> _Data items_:
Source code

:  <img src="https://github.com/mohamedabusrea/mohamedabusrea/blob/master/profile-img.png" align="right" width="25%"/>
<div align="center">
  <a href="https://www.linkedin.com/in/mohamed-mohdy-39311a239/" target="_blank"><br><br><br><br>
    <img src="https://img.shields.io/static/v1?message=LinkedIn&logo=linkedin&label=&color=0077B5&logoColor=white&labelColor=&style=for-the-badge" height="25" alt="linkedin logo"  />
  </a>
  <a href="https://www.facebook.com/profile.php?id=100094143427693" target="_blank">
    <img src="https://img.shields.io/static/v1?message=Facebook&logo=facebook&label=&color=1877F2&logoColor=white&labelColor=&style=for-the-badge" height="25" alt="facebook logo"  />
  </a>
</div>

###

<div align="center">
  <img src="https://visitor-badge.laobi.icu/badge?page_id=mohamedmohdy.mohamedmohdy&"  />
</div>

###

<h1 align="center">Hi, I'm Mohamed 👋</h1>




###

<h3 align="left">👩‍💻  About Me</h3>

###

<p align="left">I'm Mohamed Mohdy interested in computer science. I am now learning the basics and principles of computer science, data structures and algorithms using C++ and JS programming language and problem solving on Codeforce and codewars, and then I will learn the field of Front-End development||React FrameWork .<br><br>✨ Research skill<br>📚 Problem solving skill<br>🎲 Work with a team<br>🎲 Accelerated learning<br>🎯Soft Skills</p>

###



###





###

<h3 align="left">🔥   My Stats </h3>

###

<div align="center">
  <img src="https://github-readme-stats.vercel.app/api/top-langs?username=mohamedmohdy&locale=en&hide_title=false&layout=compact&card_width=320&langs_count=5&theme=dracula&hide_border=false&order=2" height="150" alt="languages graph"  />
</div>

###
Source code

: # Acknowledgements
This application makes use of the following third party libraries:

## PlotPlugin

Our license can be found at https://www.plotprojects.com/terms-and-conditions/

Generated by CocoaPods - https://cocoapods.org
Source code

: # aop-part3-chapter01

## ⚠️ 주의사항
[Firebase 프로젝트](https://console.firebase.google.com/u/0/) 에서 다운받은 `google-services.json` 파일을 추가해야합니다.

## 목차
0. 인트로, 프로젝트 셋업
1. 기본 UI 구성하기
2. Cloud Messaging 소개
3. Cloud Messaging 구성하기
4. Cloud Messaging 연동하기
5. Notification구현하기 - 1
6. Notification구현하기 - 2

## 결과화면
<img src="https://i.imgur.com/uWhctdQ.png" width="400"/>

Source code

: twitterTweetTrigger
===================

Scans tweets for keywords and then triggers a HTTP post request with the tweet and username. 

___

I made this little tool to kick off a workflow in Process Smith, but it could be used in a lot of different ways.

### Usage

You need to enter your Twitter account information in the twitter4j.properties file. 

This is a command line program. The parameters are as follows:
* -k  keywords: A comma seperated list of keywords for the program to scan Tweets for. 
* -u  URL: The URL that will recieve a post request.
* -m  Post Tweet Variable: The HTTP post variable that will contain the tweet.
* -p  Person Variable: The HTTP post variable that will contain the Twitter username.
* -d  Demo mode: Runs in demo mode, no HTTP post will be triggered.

> _EXERCISE_: Above are the records; reproduce all of them exactly.

> _ANSWER SECTION_:
Source code

:  <img src="https://github.com/mohamedabusrea/mohamedabusrea/blob/master/profile-img.png" align="right" width="25%"/>
<div align="center">
  <a href="https://www.linkedin.com/in/mohamed-mohdy-39311a239/" target="_blank"><br><br><br><br>
    <img src="https://img.shields.io/static/v1?message=LinkedIn&logo=linkedin&label=&color=0077B5&logoColor=white&labelColor=&style=for-the-badge" height="25" alt="linkedin logo"  />
  </a>
  <a href="https://www.facebook.com/profile.php?id=100094143427693" target="_blank">
    <img src="https://img.shields.io/static/v1?message=Facebook&logo=facebook&label=&color=1877F2&logoColor=white&labelColor=&style=for-the-badge" height="25" alt="facebook logo"  />
  </a>
</div>

###

<div align="center">
  <img src="https://visitor-badge.laobi.icu/badge?page_id=mohamedmohdy.mohamedmohdy&"  />
</div>

###

<h1 align="center">Hi, I'm Mohamed 👋</h1>




###

<h3 align="left">👩‍💻  About Me</h3>

###

<p align="left">I'm Mohamed Mohdy interested in computer science. I am now learning the basics and principles of computer science, data structures and algorithms using C++ and JS programming language and problem solving on Codeforce and codewars, and then I will learn the field of Front-End development||React FrameWork .<br><br>✨ Research skill<br>📚 Problem solving skill<br>🎲 Work with a team<br>🎲 Accelerated learning<br>🎯Soft Skills</p>

###



###





###

<h3 align="left">🔥   My Stats </h3>

###

<div align="center">
  <img src="https://github-readme-stats.vercel.app/api/top-langs?username=mohamedmohdy&locale=en&hide_title=false&layout=compact&card_width=320&langs_count=5&theme=dracula&hide_border=false&order=2" height="150" alt="languages graph"  />
</div>

###
Source code

: # Acknowledgements
This application makes use of the following third party libraries:

## PlotPlugin

Our license can be found at https://www.plotprojects.com/terms-and-conditions/

Generated by CocoaPods - https://cocoapods.org
Source code

: # aop-part3-chapter01

## ⚠️ 주의사항
[Firebase 프로젝트](https://console.firebase.google.com/u/0/) 에서 다운받은 `google-services.json` 파일을 추가해야합니다.

## 목차
0. 인트로, 프로젝트 셋업
1. 기본 UI 구성하기
2. Cloud Messaging 소개
3. Cloud Messaging 구성하기
4. Cloud Messaging 연동하기
5. Notification구현하기 - 1
6. Notification구현하기 - 2

## 결과화면
<img src="https://i.imgur.com/uWhctdQ.png" width="400"/>

Source code

: twitterTweetTrigger
===================

Scans tweets for keywords and then triggers a HTTP post request with the tweet and username. 

___

I made this little tool to kick off a workflow in Process Smith, but it could be used in a lot of different ways.

### Usage

You need to enter your Twitter account information in the twitter4j.properties file. 

This is a command line program. The parameters are as follows:
* -k  keywords: A comma seperated list of keywords for the program to scan Tweets for. 
* -u  URL: The URL that will recieve a post request.
* -m  Post Tweet Variable: The HTTP post variable that will contain the tweet.
* -p  Person Variable: The HTTP post variable that will contain the Twitter username.
* -d  Demo mode: Runs in demo mode, no HTTP post will be triggered.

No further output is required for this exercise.